Florence sees tourist influx as Dan Brown unveils 'Inferno'
FLORENCE, Italy - US author Dan Brown revealed the human tendency for conspiracy was the secret behind his bestsellers at a talk on Thursday in Florence, where tourists are flocking in the footsteps of his mystery-cracking hero.
Brown paid tribute to the city and its most famous son, mediaeval poet Dante Alighieri, whose work "The Divine Comedy" inspired the author's latest novel "Inferno" -- already top of the US bestseller list.
"In some ways I think Dante invented hell," Brown said in a lecture entitled "The Need for Mystery" before an audience of hundreds of mainly youthful Italian fans.
"Our minds create connections between disparate events and that often leads to conspiracy theories," he said, adding: "I let the reader decide which way to go".
Tour guides in the streets outside have lost no time in coming up with "Dan Brown Tours" -- less than a month after the novel's release -- and at least one hotel is offering guests a "Dan Brown Package".
"There's definitely interest. I've already had questions from various tourists. A lot of people have read the book," said Elisabetta Franchetti, a guide with ArtViva walking tours, which launched its own Brown-inspired route through the city on Thursday.
The three-hour itinerary winds its way through the heart of Florence from the Boboli Gardens to the nooks and crannies of Palazzo Vecchio, tracking a gripping chase of Brown's Harvard professor Robert Langdon as he races to stop an act of bio-terrorism.
Franchetti said the novel could be a way for mass-market tourists to access Florence's priceless heritage more readily, particularly the off-the-beaten track curiosities that are mentioned in the book.
"The idea is to enrich everything," Franchetti said as she led a tour group across the Ponte Vecchio spanning the Arno River -- along the Vasari Corridor used by Langdon in the book to elude his enemies.

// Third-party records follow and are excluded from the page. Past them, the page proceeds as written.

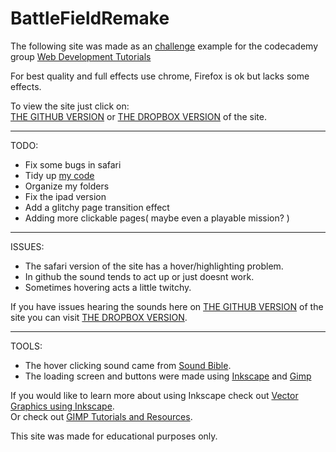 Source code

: BattleFieldRemake
=================
The following site was made as an [challenge](http://www.codecademy.com/groups/html-projects/discussions/51e3305e9c4e9d6b630069a8) example for the codecademy group [Web Development Tutorials](http://www.codecademy.com/groups/html-projects) 

For best quality and full effects use chrome, Firefox is ok but lacks some effects. <br>

To view the site just click on:<br>
[THE GITHUB VERSION](https://rawgithub.com/WaffleGnome/BattleFieldRemake/master/intro.html) or  [THE DROPBOX VERSION](https://dl.dropboxusercontent.com/u/161826274/mySites/bf3REMAKE/intro.html) of the site.

--------------------------------------------------------------------------
TODO:
- Fix some bugs in safari 
- Tidy up [my code](https://github.com/WaffleGnome/BattleFieldRemake)
- Organize my folders
- Fix the ipad version
- Add a glitchy page transition effect
- Adding more clickable pages( maybe even a playable mission? )

---------------------------------------------------------------------------
ISSUES:
- The safari version of the site has a hover/highlighting problem.
- In github the sound tends to act up or just doesnt work.
- Sometimes hovering acts a little twitchy.

If you have issues hearing the sounds here on [THE GITHUB VERSION](https://rawgithub.com/WaffleGnome/BattleFieldRemake/master/intro.html) of the site you can visit [THE DROPBOX VERSION](https://dl.dropboxusercontent.com/u/161826274/mySites/bf3REMAKE/intro.html).

-------------------------------------------------------------------------- 
TOOLS:
- The hover clicking sound came from [Sound Bible](http://soundbible.com/). 
- The loading screen and buttons were made using [Inkscape](http://inkscape.org/) and [Gimp](http://www.gimp.org/)

If you would like to learn more about using Inkscape check out [Vector Graphics using Inkscape](http://speckyboy.com/2009/04/28/35-tutorials-to-create-amazing-vector-graphics-using-inkscape/).<br>
Or check out [GIMP Tutorials and Resources](http://www.noupe.com/how-tos/30-exceptional-gimp-tutorials-and-resources.html).


This site was made for educational purposes only.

"The idea is to allow people who do not know Florence, who do not know who Dante was, who Boccaccio was, who Petrarch was, who Machiavelli was, to go deeper, be more curious," Franchetti said.

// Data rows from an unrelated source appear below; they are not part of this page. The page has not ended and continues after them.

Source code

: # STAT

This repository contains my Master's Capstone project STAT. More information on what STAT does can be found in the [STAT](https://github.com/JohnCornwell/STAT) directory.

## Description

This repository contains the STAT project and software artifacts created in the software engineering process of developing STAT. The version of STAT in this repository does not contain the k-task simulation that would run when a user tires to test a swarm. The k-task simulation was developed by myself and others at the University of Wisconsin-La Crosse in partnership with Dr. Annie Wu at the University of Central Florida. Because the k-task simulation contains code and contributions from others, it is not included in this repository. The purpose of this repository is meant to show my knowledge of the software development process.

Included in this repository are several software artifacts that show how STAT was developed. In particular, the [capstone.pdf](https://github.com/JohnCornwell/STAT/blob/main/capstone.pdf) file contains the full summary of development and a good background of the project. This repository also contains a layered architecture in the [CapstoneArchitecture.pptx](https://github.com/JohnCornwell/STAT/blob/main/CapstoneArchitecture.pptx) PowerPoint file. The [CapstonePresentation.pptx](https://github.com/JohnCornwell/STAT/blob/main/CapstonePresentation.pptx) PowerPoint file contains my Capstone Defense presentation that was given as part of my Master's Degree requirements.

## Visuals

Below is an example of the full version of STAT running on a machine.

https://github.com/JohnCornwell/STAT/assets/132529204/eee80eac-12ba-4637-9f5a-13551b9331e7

The novel has already sold nine million copies in 13 countries and the French edition came out on Thursday.
Brown's "Da Vinci Code" -- Langdon's art detective debut -- sold a total of 81 million copies worldwide.
While there is no shortage of tourists in Florence, officials want to encourage visitors to stay for longer to appreciate the city and spend more money.
The number of Italian overnight tourists to Florence fell by 5.0 percent last year, while foreigners were down 0.9 percent with sharper drops for those coming from other European countries, according to city data.
Eugenio Giani, president of the Italian Dante Society and head of the city council, said he hoped that Brown's novel could also inspire more young people to appreciate Dante Alighieri (1265-1321).
"The book is important because it renews an interest in Dante," said Giani, speaking in a room in the Palazzo Vecchio where Langdon again escapes his pursuers through a secret door behind a map of Armenia.
Giani said his 14-year-old son who is reading the book has been asking him about some of the artifacts mentioned in the novel like the Dante mask kept in the Palazzo Vecchio, the seat of the city council.
The city official and Dante fanatic said the book also helped Florence because it placed Dante at the heart of the city from which he was famously exiled.
Giani said he had met with Brown and asked him to visit again "once this hubbub is over" for new ideas.
"There is no shortage of secrets here," he told AFP.
But there was more scepticism over at Palazzo Strozzi -- a prestigious museum that this month launched a "Dante Passport" that allow tourists to visit all the Dante-related monuments dotted around Tuscany.
"No matter how good Dan Brown is, the history is always better, the reality is far more juicy," said James Bradburne, president of the Palazzo Strozzi Foundation.
"I can only wish that every visitor who comes to Florence with a reignited love of Dante also leaves the book in the hotel and goes to find the real Florence," he said.